Owing to the extreme sensitivity of their material to transport conditions as well as to climatic factors such as temperature and humidity, painted wooden sculptures of the Middles Ages place high conservatorial demands on a museum. In order to do justice to the conservatorial responsibilities that go along with an exhibition of this scale, optimal climatic conditions, suitable packing, and above all the transportability of numerous objects must be guaranteed. Particularly the transport of non-museum loans – such as works from churches and castles – generally represents a challenge. In preparation for the Niclaus Gerhaert exhibition, for example, numerous loans were analyzed by the staff of the Liebieghaus conservation department in cooperation with the lenders on site in their home locations, where they were conserved and put in transportable condition.

Among the works thus treated were two prominent nearly life-size figures dated 1462 from the high altar of the Late Gothic Church of St George in Nördlingen. The cleaning and conservation of the high altar of Nördlingen by a team of conservators from the Liebieghaus took an entire month. This project also provided a unique opportunity to examine the altarpiece figures from the perspective of the latest art-historical considerations and with the aid of the most advanced technology, and thus to gather more objective criteria for the sculptures’ art-historical assessment than can be gained by the classical means of pure stylistic criticism.

In the case of the Gothic figures as well as the Baroque-era centre panel, the dust which had accumulated on the surfaces since the 1970s had to be removed. Sections of the polychromy layers had loosened, and were once again fixed to the sculpted surface. To an extent, visually conspicuous chips were filled in and retouched. Not only the polychromy was taken into account, however, but also the underlying carving work. The original surface design was moreover analyzed and its special technical qualities documented.

Extremely fascinating insights resulted from these investigations, with whose help relatively certain older speculations could be ruled out, while at the same time new questions were raised. Precise technological analyses thus led among other things to new findings on the artworks’ origins and production process. More specifically, they prove that the figures of Nördlingen were not executed in Cologne – as hitherto assumed – but painted in a workshop in Strasbourg. Niclaus Gerhaert’s workshop must accordingly already have been located in the latter city as well.

An artist active in Strasbourg and Vienna, the Netherlander Niclaus Gerhaert von Leyden is undoubtedly one of the most important artists of the Late Gothic period. Although virtually unknown today, Gerhaert was highly praised by his contemporaries, who appreciated him above all for the lifelike quality of his objects, their formal originality and masterful execution. Emperor Friedrich II was also deeply impressed by Gerhaert and took the sculptor into his service. For the emperor’s monumental tomb in the Viennese Cathedral of St Stephen, the largest such tomb of the Middle Ages, Gerhaert executed the slab in red marble with a figure of the deceased – a masterwork of Late Medieval sculpture.

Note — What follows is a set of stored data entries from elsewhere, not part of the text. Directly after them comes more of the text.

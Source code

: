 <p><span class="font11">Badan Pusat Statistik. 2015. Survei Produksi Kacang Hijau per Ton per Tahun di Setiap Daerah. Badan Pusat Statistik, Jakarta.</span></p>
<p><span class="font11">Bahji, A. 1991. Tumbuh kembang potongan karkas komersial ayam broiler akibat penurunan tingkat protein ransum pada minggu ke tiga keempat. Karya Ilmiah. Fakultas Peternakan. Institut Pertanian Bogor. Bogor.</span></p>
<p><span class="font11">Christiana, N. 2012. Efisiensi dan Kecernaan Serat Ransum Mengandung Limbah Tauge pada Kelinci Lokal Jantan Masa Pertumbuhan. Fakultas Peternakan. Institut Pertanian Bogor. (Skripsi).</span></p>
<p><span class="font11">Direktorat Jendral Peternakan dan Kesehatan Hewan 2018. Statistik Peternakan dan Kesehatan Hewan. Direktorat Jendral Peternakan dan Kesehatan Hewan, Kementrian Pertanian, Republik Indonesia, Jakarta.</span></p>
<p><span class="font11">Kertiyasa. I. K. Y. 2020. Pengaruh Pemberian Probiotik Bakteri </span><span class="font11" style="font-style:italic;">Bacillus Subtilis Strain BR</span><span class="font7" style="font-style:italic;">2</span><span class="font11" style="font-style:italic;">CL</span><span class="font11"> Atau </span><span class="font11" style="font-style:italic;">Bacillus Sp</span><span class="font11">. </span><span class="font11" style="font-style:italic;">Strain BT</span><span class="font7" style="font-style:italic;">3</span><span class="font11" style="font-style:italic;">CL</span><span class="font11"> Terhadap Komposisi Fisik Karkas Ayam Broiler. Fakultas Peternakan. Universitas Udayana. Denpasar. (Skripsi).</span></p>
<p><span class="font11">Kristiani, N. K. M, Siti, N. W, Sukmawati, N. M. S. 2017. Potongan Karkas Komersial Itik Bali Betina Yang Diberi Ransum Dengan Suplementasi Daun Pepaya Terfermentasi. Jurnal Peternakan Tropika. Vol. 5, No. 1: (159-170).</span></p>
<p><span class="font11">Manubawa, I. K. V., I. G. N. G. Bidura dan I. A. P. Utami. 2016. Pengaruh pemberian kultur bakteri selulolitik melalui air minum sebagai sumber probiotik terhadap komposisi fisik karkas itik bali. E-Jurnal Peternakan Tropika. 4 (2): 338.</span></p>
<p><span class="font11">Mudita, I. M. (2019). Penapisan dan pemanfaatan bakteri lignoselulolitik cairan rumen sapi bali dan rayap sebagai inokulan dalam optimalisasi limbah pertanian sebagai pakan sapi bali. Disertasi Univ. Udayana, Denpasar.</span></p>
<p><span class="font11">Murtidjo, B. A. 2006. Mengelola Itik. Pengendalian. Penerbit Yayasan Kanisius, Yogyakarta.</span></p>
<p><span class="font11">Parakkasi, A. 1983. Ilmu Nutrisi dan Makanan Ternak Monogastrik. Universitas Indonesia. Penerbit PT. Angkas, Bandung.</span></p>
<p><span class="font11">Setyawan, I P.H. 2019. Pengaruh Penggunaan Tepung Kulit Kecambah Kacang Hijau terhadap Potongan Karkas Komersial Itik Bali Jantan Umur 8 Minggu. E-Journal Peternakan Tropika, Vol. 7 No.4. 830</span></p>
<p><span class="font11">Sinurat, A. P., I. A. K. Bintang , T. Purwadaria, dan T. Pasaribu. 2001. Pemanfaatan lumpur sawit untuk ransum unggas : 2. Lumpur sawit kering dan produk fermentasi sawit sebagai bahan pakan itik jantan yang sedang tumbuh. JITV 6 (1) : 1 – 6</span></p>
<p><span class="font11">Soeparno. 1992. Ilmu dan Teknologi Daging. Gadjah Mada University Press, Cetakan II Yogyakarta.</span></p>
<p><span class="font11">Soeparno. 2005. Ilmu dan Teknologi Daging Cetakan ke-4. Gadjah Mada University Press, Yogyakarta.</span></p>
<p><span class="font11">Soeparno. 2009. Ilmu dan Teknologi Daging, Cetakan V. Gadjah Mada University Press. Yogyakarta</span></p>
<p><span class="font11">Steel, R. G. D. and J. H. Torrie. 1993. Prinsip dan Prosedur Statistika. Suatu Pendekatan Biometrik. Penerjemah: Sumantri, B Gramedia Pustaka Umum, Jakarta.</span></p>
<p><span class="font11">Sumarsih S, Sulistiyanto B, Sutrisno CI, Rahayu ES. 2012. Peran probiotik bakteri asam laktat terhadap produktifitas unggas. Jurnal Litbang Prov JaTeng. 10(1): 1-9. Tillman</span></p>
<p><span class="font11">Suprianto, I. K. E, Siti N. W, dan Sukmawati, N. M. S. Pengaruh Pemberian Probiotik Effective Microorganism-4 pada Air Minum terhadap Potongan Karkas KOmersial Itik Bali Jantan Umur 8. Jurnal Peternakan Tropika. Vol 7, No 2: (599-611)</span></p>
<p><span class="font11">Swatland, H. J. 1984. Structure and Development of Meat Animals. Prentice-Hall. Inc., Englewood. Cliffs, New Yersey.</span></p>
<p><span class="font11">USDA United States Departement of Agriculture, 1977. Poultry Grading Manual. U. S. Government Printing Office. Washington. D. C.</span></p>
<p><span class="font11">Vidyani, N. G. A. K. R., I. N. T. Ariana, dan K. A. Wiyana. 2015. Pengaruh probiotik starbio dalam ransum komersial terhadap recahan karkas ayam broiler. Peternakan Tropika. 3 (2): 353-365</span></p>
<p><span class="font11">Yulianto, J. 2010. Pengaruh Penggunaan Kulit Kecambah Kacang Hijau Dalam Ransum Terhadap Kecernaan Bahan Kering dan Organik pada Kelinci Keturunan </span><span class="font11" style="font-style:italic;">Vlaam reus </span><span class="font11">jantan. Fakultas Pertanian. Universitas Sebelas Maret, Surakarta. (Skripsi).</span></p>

The so-called Bärbel von Ottenheim – the head of a sibyl (an ancient oracle) sculpted in red sandstone – is among the chief objects in the Liebieghaus’s Medieval collection. Its companion piece, a bearded prophet of which likewise only the head has survived, is in the holdings of the Musée de l’OEuvre Notre-Dame in Strasbourg. The two sculptures were executed by Niclaus Gerhaert in 1463 to decorate the portal of the “Neue Kanzlei” in Strasbourg, a chancellery which has since been destroyed. For the first time since their separation in the nineteenth century, these two grandiose heads will be on view together again in the exhibition.